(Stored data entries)
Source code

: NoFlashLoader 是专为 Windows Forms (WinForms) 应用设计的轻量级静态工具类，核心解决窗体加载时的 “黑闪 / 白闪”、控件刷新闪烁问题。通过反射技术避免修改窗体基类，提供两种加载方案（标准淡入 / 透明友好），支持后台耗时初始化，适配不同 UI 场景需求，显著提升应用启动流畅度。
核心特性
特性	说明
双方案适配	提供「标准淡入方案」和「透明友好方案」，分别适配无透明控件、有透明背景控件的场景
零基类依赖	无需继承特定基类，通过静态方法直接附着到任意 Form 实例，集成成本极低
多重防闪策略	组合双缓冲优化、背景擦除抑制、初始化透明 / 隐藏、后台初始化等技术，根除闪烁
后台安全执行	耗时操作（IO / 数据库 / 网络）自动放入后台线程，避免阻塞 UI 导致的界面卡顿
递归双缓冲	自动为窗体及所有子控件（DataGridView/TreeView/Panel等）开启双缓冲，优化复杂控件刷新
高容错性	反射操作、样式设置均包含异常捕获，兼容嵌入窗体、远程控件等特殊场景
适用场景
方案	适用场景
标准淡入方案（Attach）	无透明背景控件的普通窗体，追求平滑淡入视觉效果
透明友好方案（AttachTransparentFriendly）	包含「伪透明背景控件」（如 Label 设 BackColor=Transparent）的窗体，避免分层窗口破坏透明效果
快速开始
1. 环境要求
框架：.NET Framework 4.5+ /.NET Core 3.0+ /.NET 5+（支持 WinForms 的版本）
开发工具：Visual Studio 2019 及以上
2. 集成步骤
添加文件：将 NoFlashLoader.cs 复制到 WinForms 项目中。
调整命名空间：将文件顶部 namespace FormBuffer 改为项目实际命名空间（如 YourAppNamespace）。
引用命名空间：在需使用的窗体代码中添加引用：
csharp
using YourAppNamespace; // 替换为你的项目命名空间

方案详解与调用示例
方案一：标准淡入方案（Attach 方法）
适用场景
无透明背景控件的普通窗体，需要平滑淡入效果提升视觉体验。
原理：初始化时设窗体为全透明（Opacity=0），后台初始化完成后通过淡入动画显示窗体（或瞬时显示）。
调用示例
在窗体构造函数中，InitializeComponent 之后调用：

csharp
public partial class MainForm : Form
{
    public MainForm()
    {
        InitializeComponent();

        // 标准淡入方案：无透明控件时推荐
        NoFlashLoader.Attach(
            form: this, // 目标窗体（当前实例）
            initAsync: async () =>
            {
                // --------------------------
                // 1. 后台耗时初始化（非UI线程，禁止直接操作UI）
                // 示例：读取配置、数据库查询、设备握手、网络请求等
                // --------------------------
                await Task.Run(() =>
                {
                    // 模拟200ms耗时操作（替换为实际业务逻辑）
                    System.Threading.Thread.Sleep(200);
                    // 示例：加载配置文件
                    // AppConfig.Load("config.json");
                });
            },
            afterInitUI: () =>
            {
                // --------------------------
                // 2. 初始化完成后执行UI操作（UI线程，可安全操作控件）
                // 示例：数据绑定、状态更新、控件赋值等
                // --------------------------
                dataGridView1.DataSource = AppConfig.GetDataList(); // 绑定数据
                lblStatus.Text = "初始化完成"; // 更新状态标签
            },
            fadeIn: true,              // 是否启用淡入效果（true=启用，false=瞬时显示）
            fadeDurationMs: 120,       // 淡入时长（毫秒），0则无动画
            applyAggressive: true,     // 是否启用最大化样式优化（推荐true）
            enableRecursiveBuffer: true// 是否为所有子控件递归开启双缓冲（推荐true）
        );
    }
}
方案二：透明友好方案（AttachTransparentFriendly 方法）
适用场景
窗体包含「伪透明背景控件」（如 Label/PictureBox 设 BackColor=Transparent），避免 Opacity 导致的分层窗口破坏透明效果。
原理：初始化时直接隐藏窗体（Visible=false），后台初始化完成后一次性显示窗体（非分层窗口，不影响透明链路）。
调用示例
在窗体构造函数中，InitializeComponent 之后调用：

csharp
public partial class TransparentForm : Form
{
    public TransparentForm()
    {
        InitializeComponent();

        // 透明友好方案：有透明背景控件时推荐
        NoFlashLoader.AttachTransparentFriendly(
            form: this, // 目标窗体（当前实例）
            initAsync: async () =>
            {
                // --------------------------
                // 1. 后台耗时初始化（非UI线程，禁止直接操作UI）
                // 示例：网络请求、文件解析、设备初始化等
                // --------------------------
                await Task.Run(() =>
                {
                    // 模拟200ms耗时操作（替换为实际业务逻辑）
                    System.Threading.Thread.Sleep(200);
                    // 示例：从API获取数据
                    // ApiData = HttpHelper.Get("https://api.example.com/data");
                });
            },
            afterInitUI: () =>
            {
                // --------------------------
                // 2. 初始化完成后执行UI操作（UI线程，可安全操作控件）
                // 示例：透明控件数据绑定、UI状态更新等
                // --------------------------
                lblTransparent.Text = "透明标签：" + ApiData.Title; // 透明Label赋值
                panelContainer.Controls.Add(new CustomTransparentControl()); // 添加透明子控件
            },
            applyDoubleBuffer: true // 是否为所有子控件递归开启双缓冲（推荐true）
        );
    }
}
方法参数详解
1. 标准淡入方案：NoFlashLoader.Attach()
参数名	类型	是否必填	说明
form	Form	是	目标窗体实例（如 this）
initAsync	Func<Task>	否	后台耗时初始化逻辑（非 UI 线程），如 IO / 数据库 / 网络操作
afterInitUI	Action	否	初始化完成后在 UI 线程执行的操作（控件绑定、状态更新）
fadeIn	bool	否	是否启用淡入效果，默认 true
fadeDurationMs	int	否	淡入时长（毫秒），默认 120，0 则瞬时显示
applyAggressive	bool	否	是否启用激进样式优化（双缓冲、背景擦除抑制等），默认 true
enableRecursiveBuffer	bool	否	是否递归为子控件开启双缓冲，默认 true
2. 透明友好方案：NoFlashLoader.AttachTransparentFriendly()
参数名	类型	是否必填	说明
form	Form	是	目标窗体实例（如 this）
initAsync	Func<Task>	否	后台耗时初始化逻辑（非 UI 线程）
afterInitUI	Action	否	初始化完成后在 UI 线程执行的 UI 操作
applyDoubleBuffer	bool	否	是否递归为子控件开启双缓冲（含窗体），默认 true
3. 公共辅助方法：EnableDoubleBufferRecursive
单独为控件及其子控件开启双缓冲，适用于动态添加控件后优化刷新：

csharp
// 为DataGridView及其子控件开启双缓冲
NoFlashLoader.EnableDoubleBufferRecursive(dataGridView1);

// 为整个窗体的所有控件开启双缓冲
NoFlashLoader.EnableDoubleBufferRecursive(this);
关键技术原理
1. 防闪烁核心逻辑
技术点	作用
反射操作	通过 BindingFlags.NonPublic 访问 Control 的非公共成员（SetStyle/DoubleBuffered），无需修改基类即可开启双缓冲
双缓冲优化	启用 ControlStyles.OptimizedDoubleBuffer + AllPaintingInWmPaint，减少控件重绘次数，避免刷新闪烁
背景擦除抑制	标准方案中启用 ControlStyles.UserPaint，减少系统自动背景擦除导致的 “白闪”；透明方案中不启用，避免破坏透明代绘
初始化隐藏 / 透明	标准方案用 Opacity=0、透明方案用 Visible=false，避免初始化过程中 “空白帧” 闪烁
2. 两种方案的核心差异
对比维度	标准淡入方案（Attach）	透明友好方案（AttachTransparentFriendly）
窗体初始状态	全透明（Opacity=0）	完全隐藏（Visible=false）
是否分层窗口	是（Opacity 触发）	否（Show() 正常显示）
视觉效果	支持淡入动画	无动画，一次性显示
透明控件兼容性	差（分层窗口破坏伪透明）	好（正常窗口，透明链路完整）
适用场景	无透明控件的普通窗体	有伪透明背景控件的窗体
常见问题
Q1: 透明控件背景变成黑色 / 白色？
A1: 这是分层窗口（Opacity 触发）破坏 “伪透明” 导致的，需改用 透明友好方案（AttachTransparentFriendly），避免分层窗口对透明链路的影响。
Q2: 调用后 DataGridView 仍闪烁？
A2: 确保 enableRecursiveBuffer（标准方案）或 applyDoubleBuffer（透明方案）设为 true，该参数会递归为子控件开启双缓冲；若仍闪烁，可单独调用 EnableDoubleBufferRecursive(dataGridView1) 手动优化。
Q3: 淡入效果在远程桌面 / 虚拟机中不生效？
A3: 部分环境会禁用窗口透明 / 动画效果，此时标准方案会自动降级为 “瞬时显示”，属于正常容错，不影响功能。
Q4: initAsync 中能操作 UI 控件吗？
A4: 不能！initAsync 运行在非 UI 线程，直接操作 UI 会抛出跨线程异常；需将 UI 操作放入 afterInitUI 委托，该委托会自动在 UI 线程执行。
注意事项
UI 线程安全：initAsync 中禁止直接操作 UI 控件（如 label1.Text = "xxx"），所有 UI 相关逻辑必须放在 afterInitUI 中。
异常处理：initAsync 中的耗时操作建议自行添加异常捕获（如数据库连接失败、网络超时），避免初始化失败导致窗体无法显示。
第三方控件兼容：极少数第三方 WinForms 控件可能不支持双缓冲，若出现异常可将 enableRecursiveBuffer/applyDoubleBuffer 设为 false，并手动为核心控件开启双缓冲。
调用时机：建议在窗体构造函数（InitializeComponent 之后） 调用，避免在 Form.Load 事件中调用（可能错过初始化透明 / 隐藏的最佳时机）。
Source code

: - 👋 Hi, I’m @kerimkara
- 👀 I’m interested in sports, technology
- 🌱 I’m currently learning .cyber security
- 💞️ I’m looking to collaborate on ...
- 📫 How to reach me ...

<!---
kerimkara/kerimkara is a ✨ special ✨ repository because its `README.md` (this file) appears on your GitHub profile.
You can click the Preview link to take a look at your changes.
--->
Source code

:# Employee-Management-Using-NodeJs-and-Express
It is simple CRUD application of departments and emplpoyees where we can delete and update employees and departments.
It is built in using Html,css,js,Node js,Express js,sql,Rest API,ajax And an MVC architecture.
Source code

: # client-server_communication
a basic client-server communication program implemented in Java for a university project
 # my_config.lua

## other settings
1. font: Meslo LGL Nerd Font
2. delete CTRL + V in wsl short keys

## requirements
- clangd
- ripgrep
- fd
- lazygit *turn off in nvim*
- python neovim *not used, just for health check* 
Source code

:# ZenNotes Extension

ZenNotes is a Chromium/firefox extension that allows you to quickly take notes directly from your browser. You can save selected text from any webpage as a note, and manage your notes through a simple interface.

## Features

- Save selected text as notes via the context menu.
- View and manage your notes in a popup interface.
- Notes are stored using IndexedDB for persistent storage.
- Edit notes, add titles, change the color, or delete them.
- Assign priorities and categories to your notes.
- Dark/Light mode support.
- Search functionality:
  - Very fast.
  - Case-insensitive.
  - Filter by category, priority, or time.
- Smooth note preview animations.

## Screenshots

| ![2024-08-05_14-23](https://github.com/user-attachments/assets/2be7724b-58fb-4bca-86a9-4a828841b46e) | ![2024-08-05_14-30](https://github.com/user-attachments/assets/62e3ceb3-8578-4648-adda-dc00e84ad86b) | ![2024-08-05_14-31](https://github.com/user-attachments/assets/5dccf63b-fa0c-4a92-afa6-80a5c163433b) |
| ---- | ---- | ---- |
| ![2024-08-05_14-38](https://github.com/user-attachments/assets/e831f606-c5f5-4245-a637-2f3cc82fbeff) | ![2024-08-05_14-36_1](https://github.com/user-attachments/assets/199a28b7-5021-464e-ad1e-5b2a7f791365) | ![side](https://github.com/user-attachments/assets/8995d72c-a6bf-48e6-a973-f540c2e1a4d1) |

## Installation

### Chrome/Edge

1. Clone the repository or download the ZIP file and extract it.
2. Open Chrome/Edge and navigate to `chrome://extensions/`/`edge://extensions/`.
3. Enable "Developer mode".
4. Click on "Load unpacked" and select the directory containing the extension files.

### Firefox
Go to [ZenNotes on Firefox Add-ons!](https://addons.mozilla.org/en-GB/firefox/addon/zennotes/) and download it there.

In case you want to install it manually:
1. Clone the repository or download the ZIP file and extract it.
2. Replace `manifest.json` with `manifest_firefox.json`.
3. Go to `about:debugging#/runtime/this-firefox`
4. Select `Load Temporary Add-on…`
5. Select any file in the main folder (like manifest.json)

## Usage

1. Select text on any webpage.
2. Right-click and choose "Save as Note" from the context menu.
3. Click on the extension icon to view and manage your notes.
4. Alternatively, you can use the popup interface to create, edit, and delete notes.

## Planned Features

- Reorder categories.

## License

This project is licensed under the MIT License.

= Exercise brief =
Copy the lines from the entries above in which the word "标准淡入方案" appears.

= Completed exercise =
双方案适配	提供「标准淡入方案」和「透明友好方案」，分别适配无透明控件、有透明背景控件的场景
标准淡入方案（Attach）	无透明背景控件的普通窗体，追求平滑淡入视觉效果
方案一：标准淡入方案（Attach 方法）
        // 标准淡入方案：无透明控件时推荐
1. 标准淡入方案：NoFlashLoader.Attach()
对比维度	标准淡入方案（Attach）	透明友好方案（AttachTransparentFriendly）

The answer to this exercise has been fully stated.